### WHAT TO DO:
Copy the data below exactly, omitting any picture it contains.

Pictures paired with source code
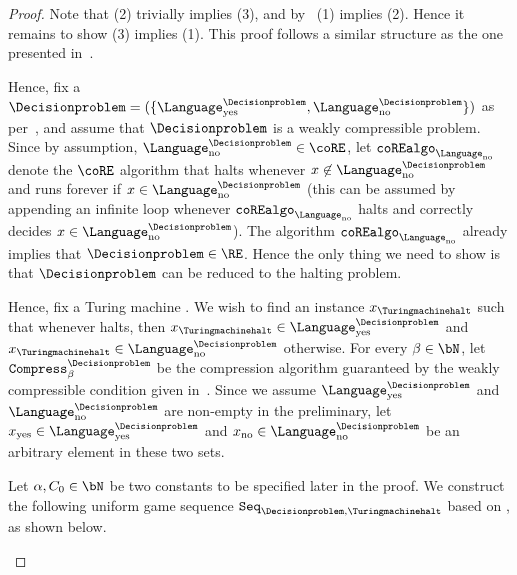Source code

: \newcommand{\coREalgoproof}{\texttt{coREalgo}_{\Language_{\text{no}}}}
\newcommand{\UniformseqREproof}{\texttt{Seq}_{\Decisionproblem,\text{\Turingmachinehalt}}}

\begin{proof}
	Note that (2) trivially implies (3), and by~ (1) implies (2). Hence it remains to show (3) implies (1). This proof follows a similar structure as the one presented in~. 
	
	Hence, fix a $\Decisionproblem = (\{\Language_{\text{yes}}^\Decisionproblem, \Language_{\text{no}}^\Decisionproblem\})$ as per~, and assume that $\Decisionproblem$ is a weakly compressible problem. Since by assumption,  $\Language_{\text{no}}^\Decisionproblem \in \coRE$, let $\coREalgoproof$ denote the $\coRE$ algorithm that halts whenever $x \not\in \Language_{\text{no}}^\Decisionproblem$ and runs forever if $x \in \Language_{\text{no}}^\Decisionproblem$ (this can be assumed by appending an infinite loop whenever $\coREalgoproof$ halts and correctly decides $x \in \Language_{\text{no}}^\Decisionproblem$). The algorithm $\coREalgoproof$ already implies that $\Decisionproblem \in \RE$.  Hence the only thing we need to show is that $\Decisionproblem$ can be reduced to the halting problem. 
	
	Hence, fix a Turing machine \Turingmachinehalt. We wish to find an instance $x_{\text{\Turingmachinehalt}}$ such that whenever \Turingmachinehalt halts, then $x_{\text{\Turingmachinehalt}} \in \Language_{\text{yes}}^\Decisionproblem$ and $x_{\text{\Turingmachinehalt}} \in \Language_{\text{no}}^\Decisionproblem$ otherwise. For every $\beta \in \bN$, let $\texttt{Compress}_{\beta}^{\Decisionproblem}$ be the compression algorithm guaranteed by the weakly compressible condition given in~. Since we assume $\Language_{\text{yes}}^\Decisionproblem$ and $\Language_{\text{no}}^\Decisionproblem$ are non-empty in the preliminary, let $x_{\text{yes}} \in \Language_{\text{yes}}^\Decisionproblem$ and $x_{\text{no}} \in \Language_{\text{no}}^\Decisionproblem$ be an arbitrary element in these two sets.
	
	Let $\alpha, C_0 \in \bN$ be two constants to be specified later in the proof. We construct the following uniform game sequence $\texttt{Seq}_{\Decisionproblem,\text{\Turingmachinehalt}}$ based on \Turingmachinehalt, as shown below. 
	
	\vspace{10pt}
	\IncMargin{1em}
	\begin{algorithm}[H]
		\DontPrintSemicolon
		

\end{algorithm}
\end{proof}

### PROBLEM SOLUTION:
Source code

: \newcommand{\coREalgoproof}{\texttt{coREalgo}_{\Language_{\text{no}}}}
\newcommand{\UniformseqREproof}{\texttt{Seq}_{\Decisionproblem,\text{\Turingmachinehalt}}}

\begin{proof}
	Note that (2) trivially implies (3), and by~ (1) implies (2). Hence it remains to show (3) implies (1). This proof follows a similar structure as the one presented in~. 
	
	Hence, fix a $\Decisionproblem = (\{\Language_{\text{yes}}^\Decisionproblem, \Language_{\text{no}}^\Decisionproblem\})$ as per~, and assume that $\Decisionproblem$ is a weakly compressible problem. Since by assumption,  $\Language_{\text{no}}^\Decisionproblem \in \coRE$, let $\coREalgoproof$ denote the $\coRE$ algorithm that halts whenever $x \not\in \Language_{\text{no}}^\Decisionproblem$ and runs forever if $x \in \Language_{\text{no}}^\Decisionproblem$ (this can be assumed by appending an infinite loop whenever $\coREalgoproof$ halts and correctly decides $x \in \Language_{\text{no}}^\Decisionproblem$). The algorithm $\coREalgoproof$ already implies that $\Decisionproblem \in \RE$.  Hence the only thing we need to show is that $\Decisionproblem$ can be reduced to the halting problem. 
	
	Hence, fix a Turing machine \Turingmachinehalt. We wish to find an instance $x_{\text{\Turingmachinehalt}}$ such that whenever \Turingmachinehalt halts, then $x_{\text{\Turingmachinehalt}} \in \Language_{\text{yes}}^\Decisionproblem$ and $x_{\text{\Turingmachinehalt}} \in \Language_{\text{no}}^\Decisionproblem$ otherwise. For every $\beta \in \bN$, let $\texttt{Compress}_{\beta}^{\Decisionproblem}$ be the compression algorithm guaranteed by the weakly compressible condition given in~. Since we assume $\Language_{\text{yes}}^\Decisionproblem$ and $\Language_{\text{no}}^\Decisionproblem$ are non-empty in the preliminary, let $x_{\text{yes}} \in \Language_{\text{yes}}^\Decisionproblem$ and $x_{\text{no}} \in \Language_{\text{no}}^\Decisionproblem$ be an arbitrary element in these two sets.
	
	Let $\alpha, C_0 \in \bN$ be two constants to be specified later in the proof. We construct the following uniform game sequence $\texttt{Seq}_{\Decisionproblem,\text{\Turingmachinehalt}}$ based on \Turingmachinehalt, as shown below. 
	
	\vspace{10pt}
	\IncMargin{1em}
	\begin{algorithm}[H]
		\DontPrintSemicolon
		

\end{algorithm}
\end{proof}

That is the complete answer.